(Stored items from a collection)
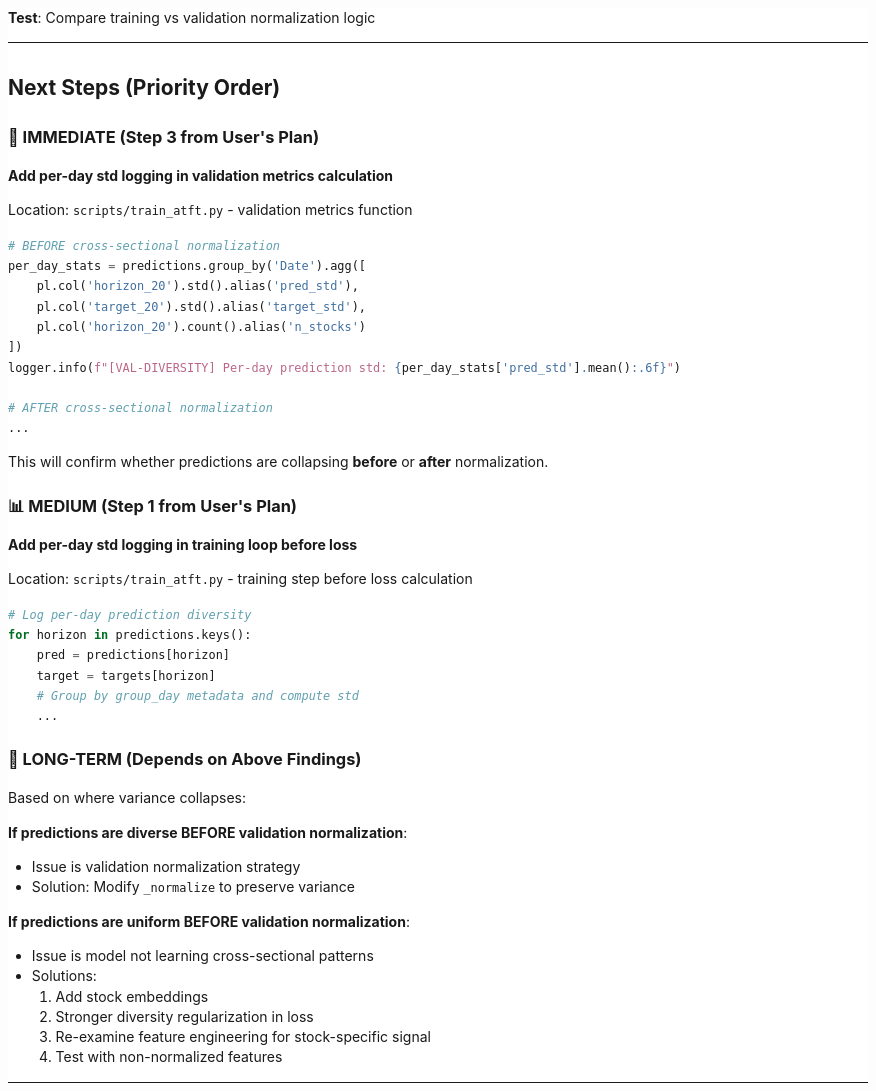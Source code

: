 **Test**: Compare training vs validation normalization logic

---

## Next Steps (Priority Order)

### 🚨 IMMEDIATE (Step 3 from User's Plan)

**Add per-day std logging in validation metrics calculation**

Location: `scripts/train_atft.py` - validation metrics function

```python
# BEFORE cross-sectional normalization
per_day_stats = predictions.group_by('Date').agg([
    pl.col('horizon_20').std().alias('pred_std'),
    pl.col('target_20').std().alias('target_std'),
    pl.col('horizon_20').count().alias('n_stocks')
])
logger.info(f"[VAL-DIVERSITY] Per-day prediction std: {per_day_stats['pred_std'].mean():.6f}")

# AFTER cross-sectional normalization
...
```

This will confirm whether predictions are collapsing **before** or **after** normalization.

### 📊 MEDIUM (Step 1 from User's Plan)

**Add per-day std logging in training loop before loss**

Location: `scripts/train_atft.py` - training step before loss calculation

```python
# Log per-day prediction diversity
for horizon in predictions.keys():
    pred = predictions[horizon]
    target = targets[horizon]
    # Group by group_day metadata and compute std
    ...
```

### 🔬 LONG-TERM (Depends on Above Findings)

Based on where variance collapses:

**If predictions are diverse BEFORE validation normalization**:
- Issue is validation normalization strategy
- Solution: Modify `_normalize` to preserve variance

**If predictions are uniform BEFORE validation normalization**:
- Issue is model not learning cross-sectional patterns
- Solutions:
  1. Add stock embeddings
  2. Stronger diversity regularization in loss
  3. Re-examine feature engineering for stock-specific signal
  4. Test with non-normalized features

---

==

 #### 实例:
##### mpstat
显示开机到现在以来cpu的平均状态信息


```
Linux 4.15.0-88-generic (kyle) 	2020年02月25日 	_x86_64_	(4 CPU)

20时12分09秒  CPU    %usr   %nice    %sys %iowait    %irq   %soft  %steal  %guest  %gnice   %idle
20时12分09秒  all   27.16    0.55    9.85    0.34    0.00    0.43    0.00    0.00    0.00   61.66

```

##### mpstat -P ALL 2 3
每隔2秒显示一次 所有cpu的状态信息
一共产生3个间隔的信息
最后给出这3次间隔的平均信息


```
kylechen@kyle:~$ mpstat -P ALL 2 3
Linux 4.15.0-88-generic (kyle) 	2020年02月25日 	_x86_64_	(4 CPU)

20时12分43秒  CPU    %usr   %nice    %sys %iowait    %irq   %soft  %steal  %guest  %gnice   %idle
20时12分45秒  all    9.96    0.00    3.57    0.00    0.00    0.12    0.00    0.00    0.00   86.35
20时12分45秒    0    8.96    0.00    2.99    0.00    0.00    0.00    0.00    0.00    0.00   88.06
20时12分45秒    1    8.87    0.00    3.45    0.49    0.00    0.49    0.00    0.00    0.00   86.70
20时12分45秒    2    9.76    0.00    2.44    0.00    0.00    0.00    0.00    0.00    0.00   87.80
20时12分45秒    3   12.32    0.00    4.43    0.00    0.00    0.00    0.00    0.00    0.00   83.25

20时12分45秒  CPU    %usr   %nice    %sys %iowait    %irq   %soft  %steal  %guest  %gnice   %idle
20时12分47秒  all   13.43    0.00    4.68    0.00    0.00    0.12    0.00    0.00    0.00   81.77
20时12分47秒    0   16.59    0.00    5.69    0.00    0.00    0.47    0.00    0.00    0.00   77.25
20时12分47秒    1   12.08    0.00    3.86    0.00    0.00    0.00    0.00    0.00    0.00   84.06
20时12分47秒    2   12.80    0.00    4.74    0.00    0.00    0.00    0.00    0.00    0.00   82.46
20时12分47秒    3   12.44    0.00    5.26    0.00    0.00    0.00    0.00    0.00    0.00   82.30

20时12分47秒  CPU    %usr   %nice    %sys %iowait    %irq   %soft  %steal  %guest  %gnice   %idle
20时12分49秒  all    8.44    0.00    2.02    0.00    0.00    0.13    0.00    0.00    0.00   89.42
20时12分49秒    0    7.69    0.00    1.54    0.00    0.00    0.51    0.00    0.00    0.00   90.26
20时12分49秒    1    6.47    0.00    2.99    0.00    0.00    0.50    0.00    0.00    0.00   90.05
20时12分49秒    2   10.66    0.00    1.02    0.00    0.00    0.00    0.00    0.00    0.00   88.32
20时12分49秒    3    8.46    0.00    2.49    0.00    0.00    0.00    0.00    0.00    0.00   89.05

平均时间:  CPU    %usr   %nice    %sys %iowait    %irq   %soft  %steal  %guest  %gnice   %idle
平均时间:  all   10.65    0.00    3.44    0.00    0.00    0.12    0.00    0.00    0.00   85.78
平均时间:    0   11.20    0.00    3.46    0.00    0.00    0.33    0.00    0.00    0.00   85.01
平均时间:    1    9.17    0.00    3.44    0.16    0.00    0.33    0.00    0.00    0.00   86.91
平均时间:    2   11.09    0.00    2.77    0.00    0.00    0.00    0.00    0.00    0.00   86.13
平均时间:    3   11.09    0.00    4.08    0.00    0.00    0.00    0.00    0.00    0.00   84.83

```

## Your task
Pull every line containing "calculation" out of the data above.

## Expected answer
**Add per-day std logging in validation metrics calculation**
Location: `scripts/train_atft.py` - training step before loss calculation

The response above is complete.